Answer:
150
Explanation:
As we know that
The marginal rate of technical substitution (MRTS) = Marginal product of labor ÷ Marginal product of capital
where,
The marginal rate of technical substitution (MRTS) = 0.20
And, the marginal product of labor is 30 chips per hour
So, the marginal product of capital is
= 30 chips per hour ÷ 0.20
= 150
The marginal rate of technical substitution (MRTS) shows a relationship between the marginal product of labor and the marginal product of capital
Answer:
The risk free rate is 6.50%
Explanation:
The required rate of return is the minimum return that investors demand/expect on a stock based on the systematic risk of the stock as given by the beta.
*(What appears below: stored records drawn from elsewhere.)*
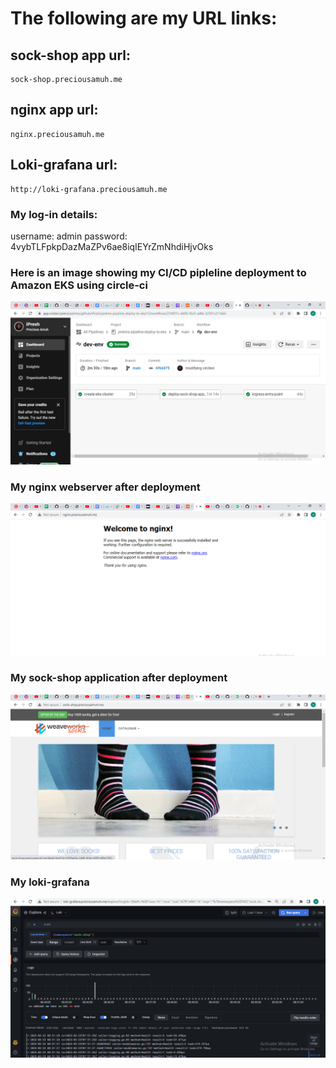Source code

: # The following are my URL links:
## sock-shop app url: 

    sock-shop.preciousamuh.me

## nginx app url:

    nginx.preciousamuh.me

## Loki-grafana url:

    http://loki-grafana.preciousamuh.me

### My log-in details:
username: admin
password: 4vybTLFpkpDazMaZPv6ae8iqIEYrZmNhdiHjvOks


### Here is an image showing my CI/CD pipleline deployment to Amazon EKS using circle-ci
![my-image](./images/circle-ci.PNG)

### My nginx webserver after deployment
![my-nginx-web](./images/nginx.PNG)

### My sock-shop application after deployment
![my-socks-web](./images/socks-app.PNG)

### My loki-grafana
![my-grafana](./images/loki-grafana.PNG)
The expected or required rate of return on a stock can be calculated using the CAPM equation.
The equation is,
r = rRF + Beta * (rM - rRF)
Where,
- rRF is the risk free rate
- rM is the return on market
As we know the figures for r, Beta and rM, we will input these figures in the equation to calculate risk free rate.
Let risk free rate be x.
0.135 = x + 1.4 * (0.115 - x)
0.135 = x + 0.161 - 1.4x
0.135 - 0.161 = x - 1.4x
-0.026 = -0.4x
-0.026 / -0.4 = x
x = 0.065 or 6.50%
r = 0.1475 or 14.75%
Eren dies Sasha dies eren dies Sasha dies eren dies Sasha dies mikasa kills eren and Levi gets his legs broken and a scar on his eye and Sasha dies eren dies Sasha dies eren dies Sasha dies eren dies Sasha dies mikasa kills eren and Levi gets his legs broken and a scar on his eye and Sasha dies eren dies Sasha dies eren dies Sasha dies eren dies Sasha dies mikasa kills eren and Levi gets his legs broken and a scar on his eye and Sasha dies eren dies eren dies Sasha dies eren dies Sasha dies eren dies Sasha dies mikasa kills eren and Levi gets his legs broken and a scar on his eye and Sasha dies eren dies Sasha dies eren dies Sasha dies eren dies Sasha dies mikasa kills eren and Levi gets his legs broken and a scar on his eye and Sasha dies dies eren dies Sasha dies eren dies Sasha dies mikasa kills eren and Levi gets his legs broken and a scar on his eye and Sasha dies
The answer to this question is C. 401k Plan
In 401k plan, employees could automatically deduct some part of their earning to be allocated to their retirement fund.
This deducted earning are considered pre-tax, so the total tax that employees will have to pay is based on the amount of the earning after the deduction.
Cash flow can be negative before debt and equity injections and must not be negative afterward.
The income statement recognizes income and expenses when cash is incurred, not when cash is actually exchanged. A cash flow statement records cash inflows and outflows when they actually occur.
The present value method calculates the expected monetary gain or loss from a project by discounting all expected future cash inflows and outflows to date using the hurdle rate.
Accounting receipts are pure receipts - expenses = receipts; cash flow is when cash actually changes hands, either coming in or going out. Recent cash flow should be used.